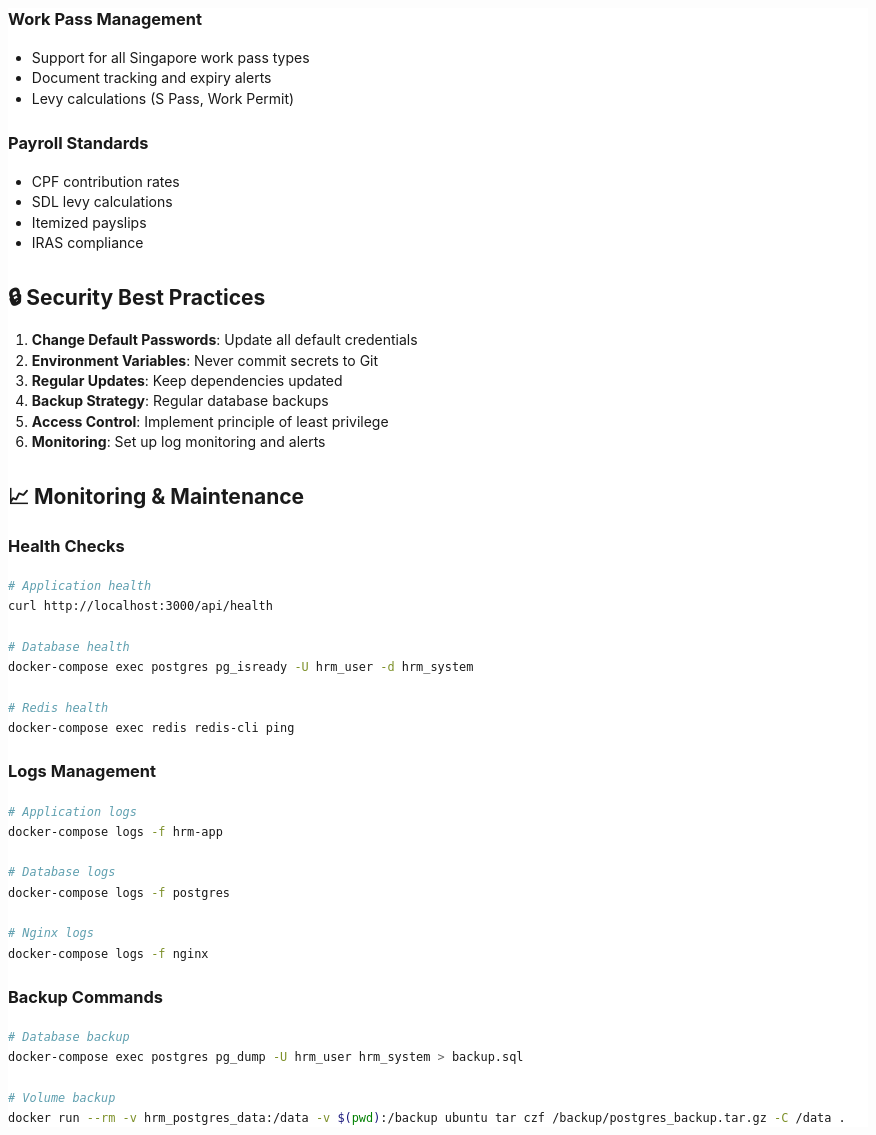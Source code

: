 ### **Work Pass Management**
- Support for all Singapore work pass types
- Document tracking and expiry alerts
- Levy calculations (S Pass, Work Permit)

### **Payroll Standards**
- CPF contribution rates
- SDL levy calculations
- Itemized payslips
- IRAS compliance

## 🔒 Security Best Practices

1. **Change Default Passwords**: Update all default credentials
2. **Environment Variables**: Never commit secrets to Git
3. **Regular Updates**: Keep dependencies updated
4. **Backup Strategy**: Regular database backups
5. **Access Control**: Implement principle of least privilege
6. **Monitoring**: Set up log monitoring and alerts

## 📈 Monitoring & Maintenance

### **Health Checks**
```bash
# Application health
curl http://localhost:3000/api/health

# Database health
docker-compose exec postgres pg_isready -U hrm_user -d hrm_system

# Redis health
docker-compose exec redis redis-cli ping
```

### **Logs Management**
```bash
# Application logs
docker-compose logs -f hrm-app

# Database logs
docker-compose logs -f postgres

# Nginx logs
docker-compose logs -f nginx
```

### **Backup Commands**
```bash
# Database backup
docker-compose exec postgres pg_dump -U hrm_user hrm_system > backup.sql

# Volume backup
docker run --rm -v hrm_postgres_data:/data -v $(pwd):/backup ubuntu tar czf /backup/postgres_backup.tar.gz -C /data .
```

______

- Goal of the exercise -
Write out only the lines that run from the line containing "- SDL levy calculations" through the line containing "5. **Access Control**: Implement", both included, exactly as they appear above.

- Written reply -
- SDL levy calculations
- Itemized payslips
- IRAS compliance

## 🔒 Security Best Practices

1. **Change Default Passwords**: Update all default credentials
2. **Environment Variables**: Never commit secrets to Git
3. **Regular Updates**: Keep dependencies updated
4. **Backup Strategy**: Regular database backups
5. **Access Control**: Implement principle of least privilege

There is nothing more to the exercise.